PROBLEM TO WORK ON: Each line in the records that mentions the word "style" needs to be listed.

[Source data]
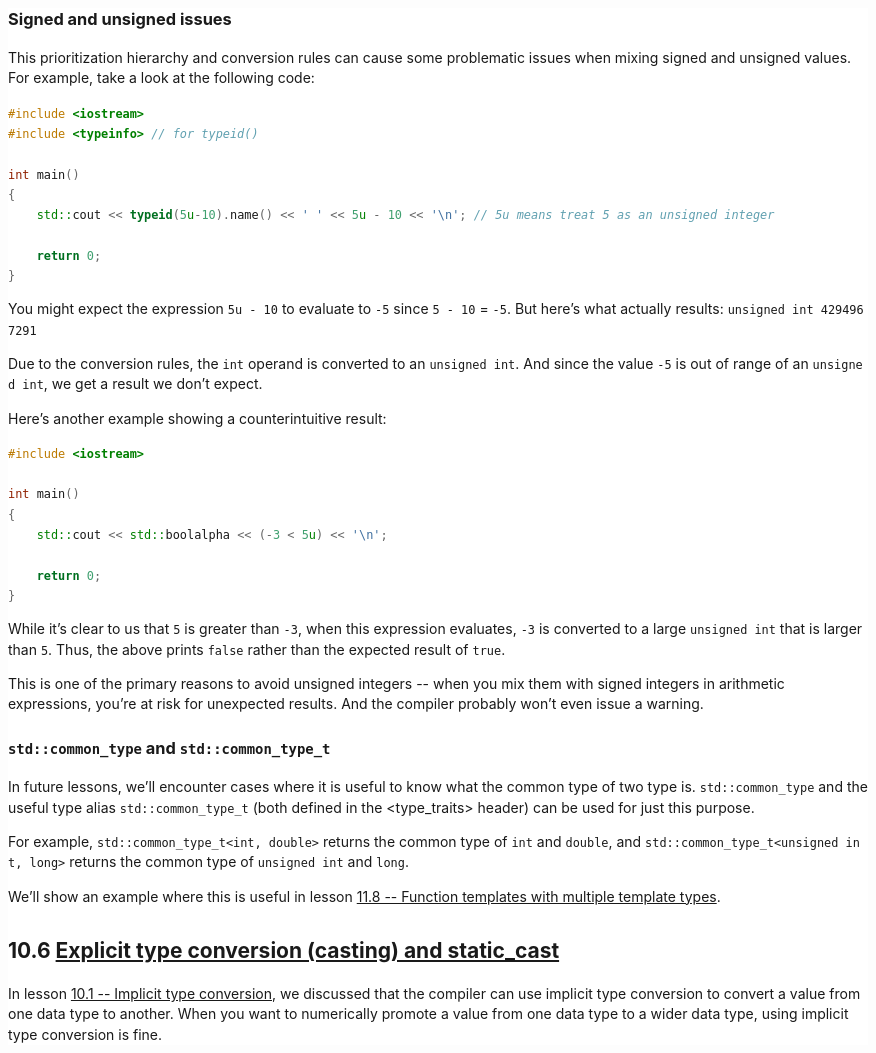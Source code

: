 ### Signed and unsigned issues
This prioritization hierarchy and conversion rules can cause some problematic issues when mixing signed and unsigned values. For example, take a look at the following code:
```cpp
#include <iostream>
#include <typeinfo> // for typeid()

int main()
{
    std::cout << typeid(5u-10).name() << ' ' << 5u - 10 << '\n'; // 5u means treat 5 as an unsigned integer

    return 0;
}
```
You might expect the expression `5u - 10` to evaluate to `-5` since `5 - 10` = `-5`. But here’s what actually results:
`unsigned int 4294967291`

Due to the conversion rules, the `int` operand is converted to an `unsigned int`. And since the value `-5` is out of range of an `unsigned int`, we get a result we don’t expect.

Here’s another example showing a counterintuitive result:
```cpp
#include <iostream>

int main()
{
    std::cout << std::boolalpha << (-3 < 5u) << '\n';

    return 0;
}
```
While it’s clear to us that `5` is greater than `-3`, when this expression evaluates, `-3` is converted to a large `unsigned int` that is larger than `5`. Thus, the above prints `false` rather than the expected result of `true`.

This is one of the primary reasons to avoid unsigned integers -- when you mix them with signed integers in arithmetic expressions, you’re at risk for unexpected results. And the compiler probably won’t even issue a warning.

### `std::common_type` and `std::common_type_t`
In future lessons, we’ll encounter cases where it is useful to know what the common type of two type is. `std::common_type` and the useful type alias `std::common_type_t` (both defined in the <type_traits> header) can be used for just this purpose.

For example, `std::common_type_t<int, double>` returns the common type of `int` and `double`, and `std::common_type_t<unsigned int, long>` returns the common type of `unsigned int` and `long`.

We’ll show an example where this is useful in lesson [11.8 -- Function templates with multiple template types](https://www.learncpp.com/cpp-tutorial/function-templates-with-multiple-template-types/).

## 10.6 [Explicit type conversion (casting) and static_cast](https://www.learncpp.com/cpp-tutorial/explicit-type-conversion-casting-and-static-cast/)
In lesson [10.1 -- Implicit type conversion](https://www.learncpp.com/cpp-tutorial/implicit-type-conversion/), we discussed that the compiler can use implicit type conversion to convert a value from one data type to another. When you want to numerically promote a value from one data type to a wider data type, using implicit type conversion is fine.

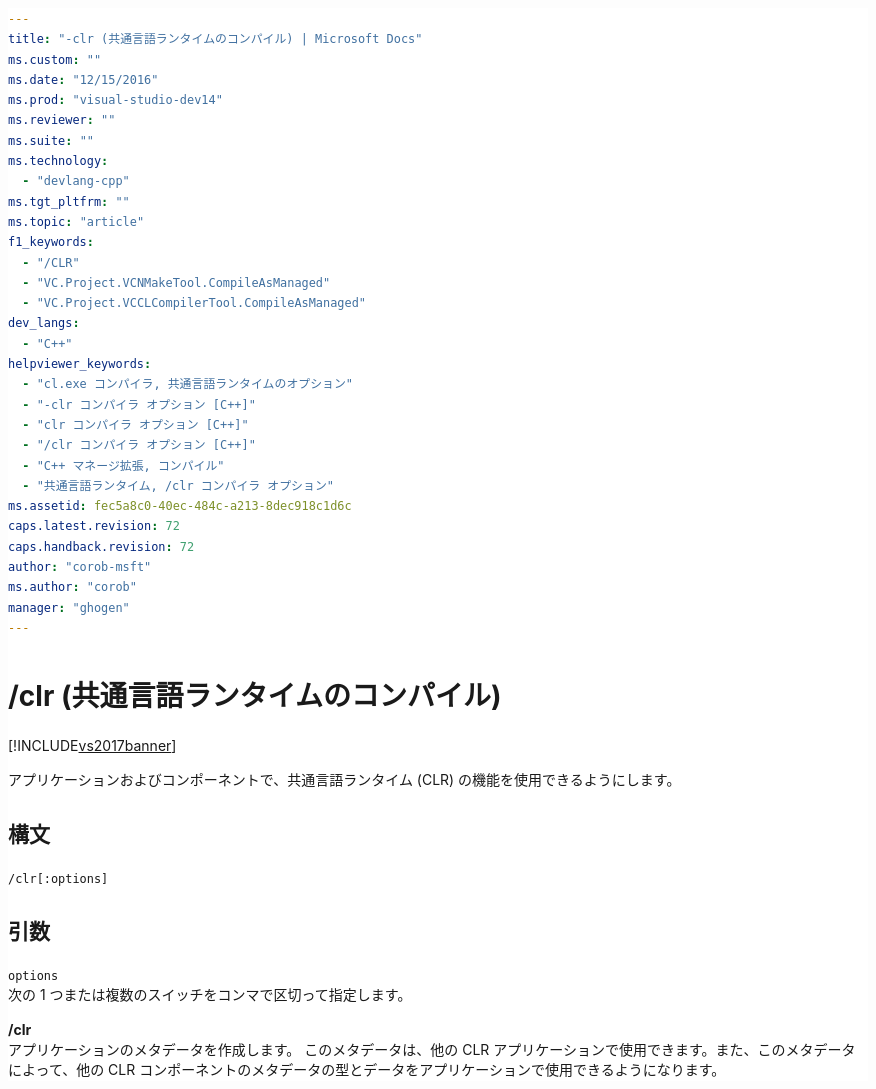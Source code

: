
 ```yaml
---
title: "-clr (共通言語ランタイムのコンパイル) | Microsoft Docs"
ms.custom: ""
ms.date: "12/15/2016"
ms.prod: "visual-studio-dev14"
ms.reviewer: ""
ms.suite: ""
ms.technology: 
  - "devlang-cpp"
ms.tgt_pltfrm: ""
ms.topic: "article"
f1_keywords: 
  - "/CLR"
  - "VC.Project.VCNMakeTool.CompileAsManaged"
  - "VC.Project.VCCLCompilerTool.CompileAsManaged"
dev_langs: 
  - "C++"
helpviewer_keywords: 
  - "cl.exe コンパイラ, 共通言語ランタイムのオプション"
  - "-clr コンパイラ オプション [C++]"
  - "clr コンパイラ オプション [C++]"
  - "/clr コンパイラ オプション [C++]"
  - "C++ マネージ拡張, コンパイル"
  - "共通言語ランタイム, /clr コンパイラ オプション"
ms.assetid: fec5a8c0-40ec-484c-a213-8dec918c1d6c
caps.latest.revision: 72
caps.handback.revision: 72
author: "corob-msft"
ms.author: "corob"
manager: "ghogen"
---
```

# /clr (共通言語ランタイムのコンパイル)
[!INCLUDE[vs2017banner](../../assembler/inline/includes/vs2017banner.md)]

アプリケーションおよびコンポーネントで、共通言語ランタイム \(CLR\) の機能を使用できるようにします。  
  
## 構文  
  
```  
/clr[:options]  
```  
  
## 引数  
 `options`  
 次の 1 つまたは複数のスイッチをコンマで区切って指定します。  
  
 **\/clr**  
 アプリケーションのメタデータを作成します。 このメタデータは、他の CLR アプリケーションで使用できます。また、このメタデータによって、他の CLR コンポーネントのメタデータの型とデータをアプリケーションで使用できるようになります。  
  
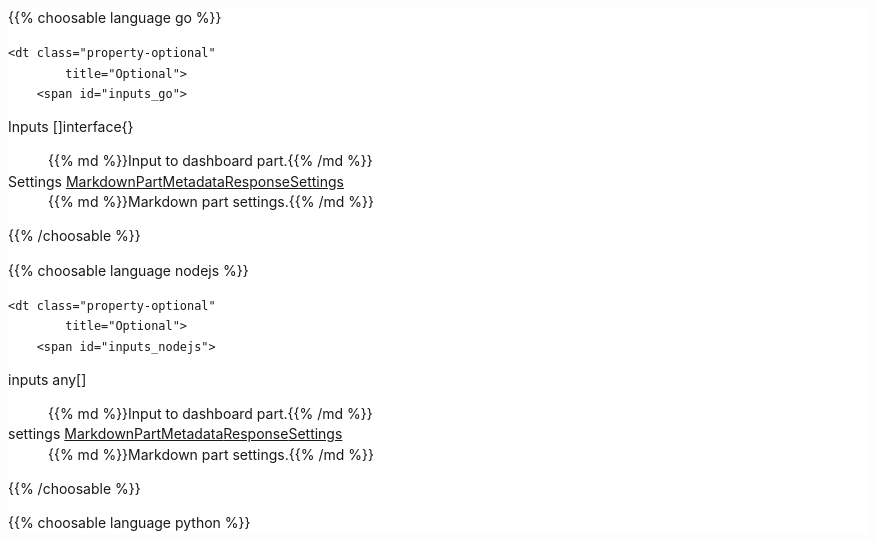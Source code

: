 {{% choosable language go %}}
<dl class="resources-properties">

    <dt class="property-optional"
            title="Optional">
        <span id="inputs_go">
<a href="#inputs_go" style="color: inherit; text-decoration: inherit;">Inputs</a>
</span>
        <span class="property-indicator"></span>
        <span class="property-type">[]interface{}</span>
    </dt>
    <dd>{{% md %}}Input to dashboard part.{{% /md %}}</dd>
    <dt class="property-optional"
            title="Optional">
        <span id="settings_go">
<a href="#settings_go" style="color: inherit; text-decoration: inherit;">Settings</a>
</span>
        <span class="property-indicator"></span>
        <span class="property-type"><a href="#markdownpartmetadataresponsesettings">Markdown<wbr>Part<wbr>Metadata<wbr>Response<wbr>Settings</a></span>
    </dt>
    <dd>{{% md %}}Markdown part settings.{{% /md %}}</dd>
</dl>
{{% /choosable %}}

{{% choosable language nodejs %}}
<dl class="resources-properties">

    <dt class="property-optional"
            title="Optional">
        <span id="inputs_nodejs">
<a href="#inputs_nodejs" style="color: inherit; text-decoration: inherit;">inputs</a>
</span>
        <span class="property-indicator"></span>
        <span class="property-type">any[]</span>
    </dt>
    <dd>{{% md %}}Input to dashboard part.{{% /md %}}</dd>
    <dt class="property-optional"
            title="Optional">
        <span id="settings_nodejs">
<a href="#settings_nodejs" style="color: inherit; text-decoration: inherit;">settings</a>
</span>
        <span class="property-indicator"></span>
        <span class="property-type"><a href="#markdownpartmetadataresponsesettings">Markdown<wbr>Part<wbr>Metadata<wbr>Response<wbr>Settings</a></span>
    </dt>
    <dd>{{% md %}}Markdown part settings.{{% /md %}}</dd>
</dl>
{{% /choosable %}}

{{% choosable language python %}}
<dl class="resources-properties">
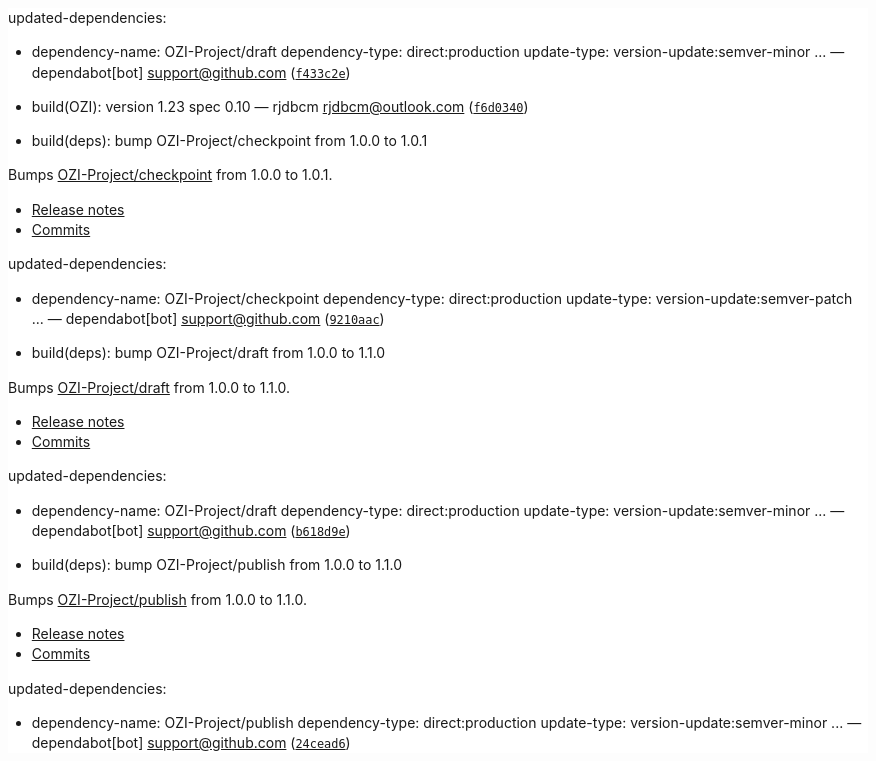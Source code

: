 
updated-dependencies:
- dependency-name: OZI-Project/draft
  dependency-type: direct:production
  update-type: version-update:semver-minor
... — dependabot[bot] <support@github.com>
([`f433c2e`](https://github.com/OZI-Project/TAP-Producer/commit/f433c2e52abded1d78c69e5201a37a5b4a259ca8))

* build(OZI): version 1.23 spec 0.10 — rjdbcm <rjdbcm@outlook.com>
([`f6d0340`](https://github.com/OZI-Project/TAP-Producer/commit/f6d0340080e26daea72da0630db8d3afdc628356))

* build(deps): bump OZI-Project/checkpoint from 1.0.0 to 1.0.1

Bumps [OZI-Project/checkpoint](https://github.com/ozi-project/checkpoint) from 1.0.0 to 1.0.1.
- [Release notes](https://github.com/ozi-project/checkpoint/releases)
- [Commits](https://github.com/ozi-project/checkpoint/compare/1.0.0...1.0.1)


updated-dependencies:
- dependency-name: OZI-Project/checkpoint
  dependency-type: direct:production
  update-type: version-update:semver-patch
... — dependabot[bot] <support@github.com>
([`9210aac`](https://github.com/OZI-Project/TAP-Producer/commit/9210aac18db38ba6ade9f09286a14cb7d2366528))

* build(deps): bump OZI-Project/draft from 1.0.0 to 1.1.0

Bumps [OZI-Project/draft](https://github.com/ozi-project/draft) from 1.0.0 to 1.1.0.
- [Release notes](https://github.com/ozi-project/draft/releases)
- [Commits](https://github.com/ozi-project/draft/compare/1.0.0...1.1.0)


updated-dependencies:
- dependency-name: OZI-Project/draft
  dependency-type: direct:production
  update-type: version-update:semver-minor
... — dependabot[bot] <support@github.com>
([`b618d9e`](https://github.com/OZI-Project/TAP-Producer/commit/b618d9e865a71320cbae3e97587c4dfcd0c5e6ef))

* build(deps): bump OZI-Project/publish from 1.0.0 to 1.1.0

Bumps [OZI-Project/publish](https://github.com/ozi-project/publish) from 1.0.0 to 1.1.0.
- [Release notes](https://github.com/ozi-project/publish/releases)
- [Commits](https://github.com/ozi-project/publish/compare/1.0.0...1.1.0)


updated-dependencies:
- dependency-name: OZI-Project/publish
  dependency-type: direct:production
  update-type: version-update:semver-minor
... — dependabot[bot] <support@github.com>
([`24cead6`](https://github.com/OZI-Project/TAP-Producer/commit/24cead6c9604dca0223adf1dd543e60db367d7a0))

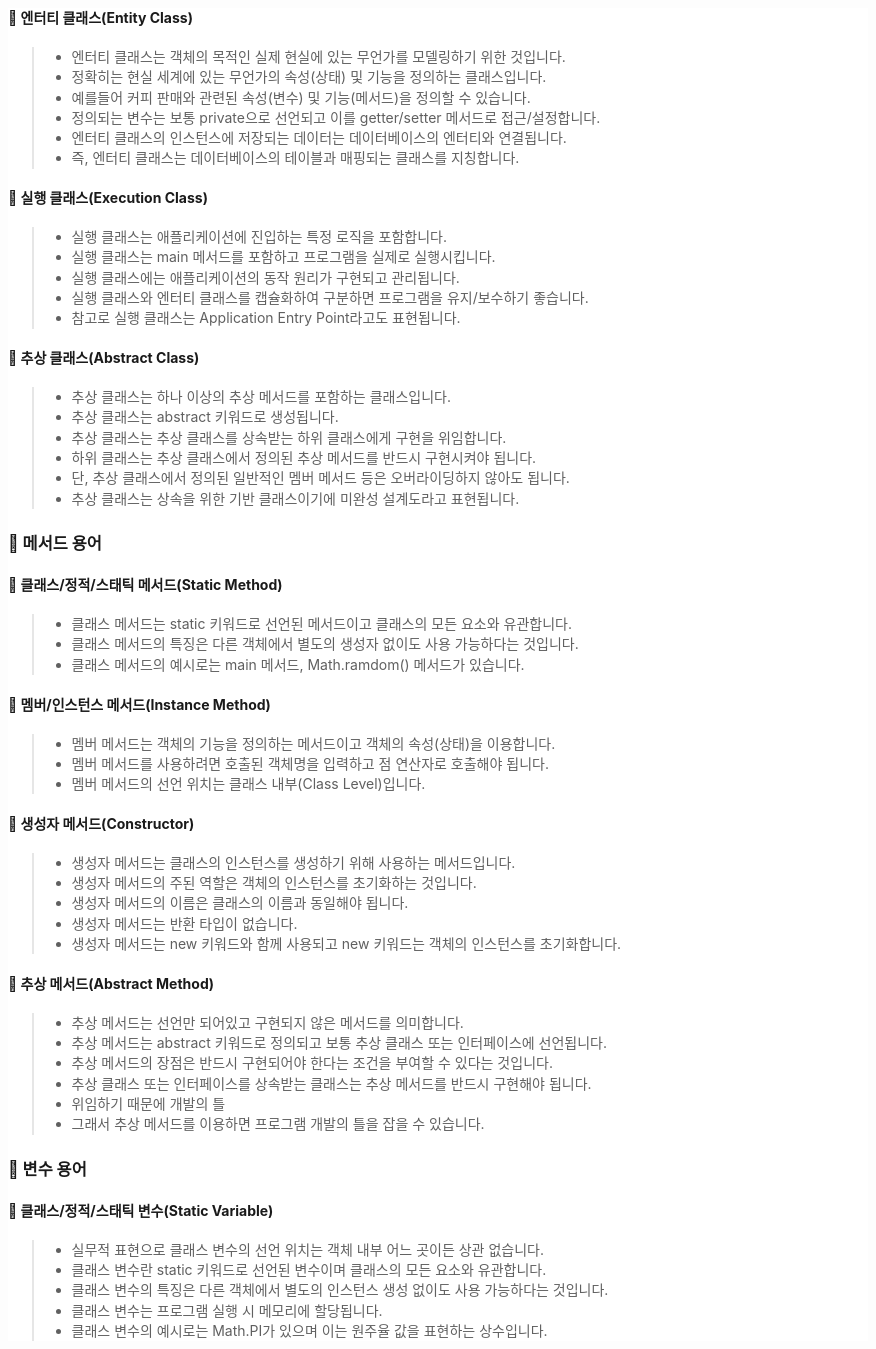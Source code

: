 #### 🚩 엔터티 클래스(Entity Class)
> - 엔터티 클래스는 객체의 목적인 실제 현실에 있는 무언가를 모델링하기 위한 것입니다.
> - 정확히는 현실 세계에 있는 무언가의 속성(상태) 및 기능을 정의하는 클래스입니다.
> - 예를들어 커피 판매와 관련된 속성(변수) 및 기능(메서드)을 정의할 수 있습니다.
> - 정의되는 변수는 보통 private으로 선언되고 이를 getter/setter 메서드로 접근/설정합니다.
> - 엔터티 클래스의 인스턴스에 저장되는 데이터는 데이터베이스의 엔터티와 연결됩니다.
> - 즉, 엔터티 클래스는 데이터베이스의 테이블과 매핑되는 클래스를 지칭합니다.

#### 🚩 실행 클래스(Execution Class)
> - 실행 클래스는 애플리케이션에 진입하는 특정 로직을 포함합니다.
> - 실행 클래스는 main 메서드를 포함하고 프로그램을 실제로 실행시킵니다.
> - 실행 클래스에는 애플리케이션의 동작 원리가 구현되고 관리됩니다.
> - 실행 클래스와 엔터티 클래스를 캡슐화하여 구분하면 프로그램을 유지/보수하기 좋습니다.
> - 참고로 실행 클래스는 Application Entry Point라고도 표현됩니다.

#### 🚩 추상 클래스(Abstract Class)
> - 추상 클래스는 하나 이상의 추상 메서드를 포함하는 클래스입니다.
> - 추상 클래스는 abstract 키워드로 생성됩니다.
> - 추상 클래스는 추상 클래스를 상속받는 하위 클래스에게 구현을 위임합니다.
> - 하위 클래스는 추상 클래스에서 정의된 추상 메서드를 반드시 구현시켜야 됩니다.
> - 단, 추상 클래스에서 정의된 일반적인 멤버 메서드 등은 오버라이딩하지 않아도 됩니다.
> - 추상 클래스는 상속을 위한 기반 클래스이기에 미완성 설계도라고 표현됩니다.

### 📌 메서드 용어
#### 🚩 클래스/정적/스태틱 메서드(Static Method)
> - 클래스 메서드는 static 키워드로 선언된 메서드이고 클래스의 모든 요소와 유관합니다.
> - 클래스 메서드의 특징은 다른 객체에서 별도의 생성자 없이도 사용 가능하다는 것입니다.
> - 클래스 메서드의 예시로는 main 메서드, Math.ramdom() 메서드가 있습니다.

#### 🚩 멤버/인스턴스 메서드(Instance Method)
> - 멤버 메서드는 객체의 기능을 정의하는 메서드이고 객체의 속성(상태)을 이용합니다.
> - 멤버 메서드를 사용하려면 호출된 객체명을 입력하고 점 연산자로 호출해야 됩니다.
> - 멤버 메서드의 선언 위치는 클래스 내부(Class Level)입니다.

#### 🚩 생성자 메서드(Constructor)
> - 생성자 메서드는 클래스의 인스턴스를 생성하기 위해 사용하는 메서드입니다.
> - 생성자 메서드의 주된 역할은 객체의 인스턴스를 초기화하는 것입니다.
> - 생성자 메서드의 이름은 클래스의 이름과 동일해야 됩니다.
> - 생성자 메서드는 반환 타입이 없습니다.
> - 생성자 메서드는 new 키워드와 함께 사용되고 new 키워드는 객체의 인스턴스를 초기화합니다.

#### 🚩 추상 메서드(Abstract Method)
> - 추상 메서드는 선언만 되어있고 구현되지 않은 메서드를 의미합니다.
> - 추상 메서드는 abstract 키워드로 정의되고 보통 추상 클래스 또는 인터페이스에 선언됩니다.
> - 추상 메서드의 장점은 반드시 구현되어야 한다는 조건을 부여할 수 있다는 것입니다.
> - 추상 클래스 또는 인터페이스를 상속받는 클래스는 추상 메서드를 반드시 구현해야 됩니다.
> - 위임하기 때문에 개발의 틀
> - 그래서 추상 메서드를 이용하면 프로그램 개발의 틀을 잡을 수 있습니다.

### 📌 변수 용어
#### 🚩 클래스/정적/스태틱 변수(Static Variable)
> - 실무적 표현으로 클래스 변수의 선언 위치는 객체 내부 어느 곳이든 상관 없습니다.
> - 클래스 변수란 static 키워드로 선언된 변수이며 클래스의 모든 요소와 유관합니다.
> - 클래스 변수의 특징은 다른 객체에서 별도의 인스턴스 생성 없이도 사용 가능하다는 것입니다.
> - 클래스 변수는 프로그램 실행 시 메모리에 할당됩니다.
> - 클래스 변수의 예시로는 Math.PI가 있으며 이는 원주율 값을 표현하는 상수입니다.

RESULT FOR THIS EXERCISE:
<a href="#inputs_go" style="color: inherit; text-decoration: inherit;">Inputs</a>
<a href="#settings_go" style="color: inherit; text-decoration: inherit;">Settings</a>
<a href="#inputs_nodejs" style="color: inherit; text-decoration: inherit;">inputs</a>
<a href="#settings_nodejs" style="color: inherit; text-decoration: inherit;">settings</a>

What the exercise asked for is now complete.